• **What is expected**
For the data below, give again exactly the lines from the one containing "Type | Description |" through the one containing "or renewal. |", both ends included, and no others.

• **Supplied material**
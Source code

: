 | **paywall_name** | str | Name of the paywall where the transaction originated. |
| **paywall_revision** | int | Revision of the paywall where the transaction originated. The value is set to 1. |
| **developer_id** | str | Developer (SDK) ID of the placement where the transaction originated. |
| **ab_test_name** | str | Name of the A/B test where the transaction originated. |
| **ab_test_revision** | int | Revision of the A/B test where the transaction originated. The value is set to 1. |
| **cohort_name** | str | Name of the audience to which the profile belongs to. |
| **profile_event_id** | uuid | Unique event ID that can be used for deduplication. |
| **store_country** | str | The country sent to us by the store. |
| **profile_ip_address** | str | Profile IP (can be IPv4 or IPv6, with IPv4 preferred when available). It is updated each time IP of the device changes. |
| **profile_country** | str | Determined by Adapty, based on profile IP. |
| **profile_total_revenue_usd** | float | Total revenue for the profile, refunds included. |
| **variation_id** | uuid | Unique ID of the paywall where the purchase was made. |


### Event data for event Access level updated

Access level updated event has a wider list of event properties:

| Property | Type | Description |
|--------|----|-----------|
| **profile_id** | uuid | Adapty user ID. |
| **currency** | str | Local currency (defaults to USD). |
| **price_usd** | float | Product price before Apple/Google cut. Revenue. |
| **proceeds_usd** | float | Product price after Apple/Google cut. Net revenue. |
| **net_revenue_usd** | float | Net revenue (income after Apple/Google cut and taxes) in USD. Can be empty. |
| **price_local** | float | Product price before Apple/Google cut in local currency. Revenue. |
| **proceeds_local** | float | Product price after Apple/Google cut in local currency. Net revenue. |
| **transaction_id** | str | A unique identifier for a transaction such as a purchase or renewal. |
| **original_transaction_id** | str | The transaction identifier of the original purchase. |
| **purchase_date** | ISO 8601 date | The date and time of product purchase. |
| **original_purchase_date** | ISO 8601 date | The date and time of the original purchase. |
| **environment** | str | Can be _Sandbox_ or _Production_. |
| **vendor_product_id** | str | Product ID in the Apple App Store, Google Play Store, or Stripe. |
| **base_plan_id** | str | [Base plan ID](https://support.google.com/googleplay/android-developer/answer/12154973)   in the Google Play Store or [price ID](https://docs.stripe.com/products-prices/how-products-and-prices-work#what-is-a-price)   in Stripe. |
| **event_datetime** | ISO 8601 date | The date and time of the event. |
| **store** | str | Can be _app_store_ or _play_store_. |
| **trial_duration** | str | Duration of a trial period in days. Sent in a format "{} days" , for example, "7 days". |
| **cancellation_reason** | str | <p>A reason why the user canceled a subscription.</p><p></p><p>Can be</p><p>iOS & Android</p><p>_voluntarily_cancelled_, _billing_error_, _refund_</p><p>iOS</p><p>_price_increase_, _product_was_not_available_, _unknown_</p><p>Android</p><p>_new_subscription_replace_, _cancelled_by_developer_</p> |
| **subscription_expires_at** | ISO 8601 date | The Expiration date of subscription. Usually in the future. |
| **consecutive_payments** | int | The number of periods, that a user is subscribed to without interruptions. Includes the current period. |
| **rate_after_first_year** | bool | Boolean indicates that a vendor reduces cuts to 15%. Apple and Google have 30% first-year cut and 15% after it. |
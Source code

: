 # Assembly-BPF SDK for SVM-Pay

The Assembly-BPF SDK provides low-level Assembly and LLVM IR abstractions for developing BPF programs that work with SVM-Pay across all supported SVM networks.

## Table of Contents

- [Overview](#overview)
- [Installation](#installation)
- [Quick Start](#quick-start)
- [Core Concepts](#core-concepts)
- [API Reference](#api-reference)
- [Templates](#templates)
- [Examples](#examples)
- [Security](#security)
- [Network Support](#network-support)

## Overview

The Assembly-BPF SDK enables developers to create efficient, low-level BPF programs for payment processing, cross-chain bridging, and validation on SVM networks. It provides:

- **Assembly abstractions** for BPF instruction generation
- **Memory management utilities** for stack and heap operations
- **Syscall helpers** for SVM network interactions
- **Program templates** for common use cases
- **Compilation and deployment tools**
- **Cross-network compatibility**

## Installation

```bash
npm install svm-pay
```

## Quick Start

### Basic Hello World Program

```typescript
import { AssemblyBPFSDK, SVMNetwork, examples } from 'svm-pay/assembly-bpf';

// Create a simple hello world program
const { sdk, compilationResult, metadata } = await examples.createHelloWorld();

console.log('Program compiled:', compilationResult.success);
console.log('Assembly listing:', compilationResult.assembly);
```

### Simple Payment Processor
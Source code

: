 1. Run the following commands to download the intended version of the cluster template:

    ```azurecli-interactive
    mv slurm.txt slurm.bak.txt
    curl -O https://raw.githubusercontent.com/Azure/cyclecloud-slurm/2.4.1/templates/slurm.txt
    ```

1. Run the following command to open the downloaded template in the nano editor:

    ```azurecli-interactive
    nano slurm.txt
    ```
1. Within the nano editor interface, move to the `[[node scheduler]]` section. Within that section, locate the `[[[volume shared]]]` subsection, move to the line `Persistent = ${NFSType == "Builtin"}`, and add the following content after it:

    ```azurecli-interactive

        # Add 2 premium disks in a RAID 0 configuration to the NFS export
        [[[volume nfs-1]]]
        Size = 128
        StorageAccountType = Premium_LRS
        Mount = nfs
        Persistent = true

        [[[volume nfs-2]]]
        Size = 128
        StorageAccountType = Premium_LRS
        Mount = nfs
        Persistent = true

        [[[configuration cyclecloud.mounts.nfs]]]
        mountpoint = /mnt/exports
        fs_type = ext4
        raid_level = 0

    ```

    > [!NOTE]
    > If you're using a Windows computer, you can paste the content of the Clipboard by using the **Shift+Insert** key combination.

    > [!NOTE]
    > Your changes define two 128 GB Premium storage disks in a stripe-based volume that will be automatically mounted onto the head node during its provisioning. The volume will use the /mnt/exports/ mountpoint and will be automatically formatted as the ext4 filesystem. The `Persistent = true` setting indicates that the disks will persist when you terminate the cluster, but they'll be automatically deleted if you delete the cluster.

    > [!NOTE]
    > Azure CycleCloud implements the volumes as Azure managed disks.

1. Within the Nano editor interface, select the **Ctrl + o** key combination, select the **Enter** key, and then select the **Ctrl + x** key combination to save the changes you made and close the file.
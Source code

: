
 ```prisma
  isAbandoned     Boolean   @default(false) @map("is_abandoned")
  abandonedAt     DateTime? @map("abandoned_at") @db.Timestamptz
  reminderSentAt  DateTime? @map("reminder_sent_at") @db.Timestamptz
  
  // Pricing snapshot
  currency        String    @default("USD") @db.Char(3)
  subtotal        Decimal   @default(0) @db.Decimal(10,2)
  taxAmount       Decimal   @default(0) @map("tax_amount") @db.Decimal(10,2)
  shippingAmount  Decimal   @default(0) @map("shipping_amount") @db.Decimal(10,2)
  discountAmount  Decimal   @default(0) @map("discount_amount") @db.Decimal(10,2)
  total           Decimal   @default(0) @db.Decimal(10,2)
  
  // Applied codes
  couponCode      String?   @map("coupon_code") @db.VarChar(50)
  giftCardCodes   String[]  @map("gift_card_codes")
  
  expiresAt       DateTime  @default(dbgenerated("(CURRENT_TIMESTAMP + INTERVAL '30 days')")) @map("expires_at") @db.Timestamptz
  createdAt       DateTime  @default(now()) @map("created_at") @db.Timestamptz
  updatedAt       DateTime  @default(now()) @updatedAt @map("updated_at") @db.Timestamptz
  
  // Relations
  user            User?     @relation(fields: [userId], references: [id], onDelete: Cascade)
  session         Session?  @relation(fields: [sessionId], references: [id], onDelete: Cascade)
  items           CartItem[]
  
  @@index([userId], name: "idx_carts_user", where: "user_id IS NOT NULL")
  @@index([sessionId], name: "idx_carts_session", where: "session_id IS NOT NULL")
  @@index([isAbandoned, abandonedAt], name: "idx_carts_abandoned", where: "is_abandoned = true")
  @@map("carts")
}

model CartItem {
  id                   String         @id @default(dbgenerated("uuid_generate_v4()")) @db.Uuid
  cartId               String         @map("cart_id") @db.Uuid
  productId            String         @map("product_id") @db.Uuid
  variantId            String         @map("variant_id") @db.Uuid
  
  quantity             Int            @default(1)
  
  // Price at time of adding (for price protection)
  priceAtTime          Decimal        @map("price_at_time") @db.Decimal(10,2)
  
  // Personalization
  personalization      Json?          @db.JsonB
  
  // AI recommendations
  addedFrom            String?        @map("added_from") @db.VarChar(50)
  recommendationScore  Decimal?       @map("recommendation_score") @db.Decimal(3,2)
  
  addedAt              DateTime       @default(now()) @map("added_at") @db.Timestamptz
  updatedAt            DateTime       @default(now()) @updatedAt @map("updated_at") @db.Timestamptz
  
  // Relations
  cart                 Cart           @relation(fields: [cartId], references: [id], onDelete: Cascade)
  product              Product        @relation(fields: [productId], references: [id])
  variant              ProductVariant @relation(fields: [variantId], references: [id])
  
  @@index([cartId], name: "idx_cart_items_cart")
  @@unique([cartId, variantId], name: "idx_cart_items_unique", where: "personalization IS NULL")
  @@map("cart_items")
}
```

• **Answer box**
| Property | Type | Description |
|--------|----|-----------|
| **profile_id** | uuid | Adapty user ID. |
| **currency** | str | Local currency (defaults to USD). |
| **price_usd** | float | Product price before Apple/Google cut. Revenue. |
| **proceeds_usd** | float | Product price after Apple/Google cut. Net revenue. |
| **net_revenue_usd** | float | Net revenue (income after Apple/Google cut and taxes) in USD. Can be empty. |
| **price_local** | float | Product price before Apple/Google cut in local currency. Revenue. |
| **proceeds_local** | float | Product price after Apple/Google cut in local currency. Net revenue. |
| **transaction_id** | str | A unique identifier for a transaction such as a purchase or renewal. |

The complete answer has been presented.